▶ [Instructions for the task]: Each line below from the one containing "Webcam (Brief Introduction)" through the one containing "seconds, to record" should be output exactly as it stands, and no other line should appear.

▶ [Information supplied]:
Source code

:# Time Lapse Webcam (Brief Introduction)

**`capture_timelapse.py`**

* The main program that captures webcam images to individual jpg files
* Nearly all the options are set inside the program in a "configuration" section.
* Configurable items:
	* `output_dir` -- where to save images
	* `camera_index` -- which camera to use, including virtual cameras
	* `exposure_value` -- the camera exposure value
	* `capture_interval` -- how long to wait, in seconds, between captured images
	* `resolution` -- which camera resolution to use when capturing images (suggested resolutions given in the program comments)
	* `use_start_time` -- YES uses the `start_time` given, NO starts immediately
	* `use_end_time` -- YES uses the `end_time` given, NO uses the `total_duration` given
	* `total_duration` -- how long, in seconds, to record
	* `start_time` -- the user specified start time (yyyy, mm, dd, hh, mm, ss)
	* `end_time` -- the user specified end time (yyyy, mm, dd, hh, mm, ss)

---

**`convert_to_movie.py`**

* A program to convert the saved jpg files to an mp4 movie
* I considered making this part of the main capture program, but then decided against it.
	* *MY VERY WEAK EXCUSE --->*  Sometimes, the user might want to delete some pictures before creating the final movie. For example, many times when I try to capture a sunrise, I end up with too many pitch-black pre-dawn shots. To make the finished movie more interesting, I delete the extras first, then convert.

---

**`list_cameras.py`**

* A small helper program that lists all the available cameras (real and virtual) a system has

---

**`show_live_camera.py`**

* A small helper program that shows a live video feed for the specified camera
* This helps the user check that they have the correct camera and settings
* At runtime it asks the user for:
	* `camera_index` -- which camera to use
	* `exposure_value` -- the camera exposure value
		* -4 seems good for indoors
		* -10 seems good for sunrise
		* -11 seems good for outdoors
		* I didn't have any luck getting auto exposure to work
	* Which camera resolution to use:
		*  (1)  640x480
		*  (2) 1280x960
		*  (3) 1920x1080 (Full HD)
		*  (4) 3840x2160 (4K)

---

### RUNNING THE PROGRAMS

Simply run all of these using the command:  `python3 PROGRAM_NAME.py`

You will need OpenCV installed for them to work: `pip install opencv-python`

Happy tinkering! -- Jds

▶ [Your solution]:
:# Time Lapse Webcam (Brief Introduction)

**`capture_timelapse.py`**

* The main program that captures webcam images to individual jpg files
* Nearly all the options are set inside the program in a "configuration" section.
* Configurable items:
	* `output_dir` -- where to save images
	* `camera_index` -- which camera to use, including virtual cameras
	* `exposure_value` -- the camera exposure value
	* `capture_interval` -- how long to wait, in seconds, between captured images
	* `resolution` -- which camera resolution to use when capturing images (suggested resolutions given in the program comments)
	* `use_start_time` -- YES uses the `start_time` given, NO starts immediately
	* `use_end_time` -- YES uses the `end_time` given, NO uses the `total_duration` given
	* `total_duration` -- how long, in seconds, to record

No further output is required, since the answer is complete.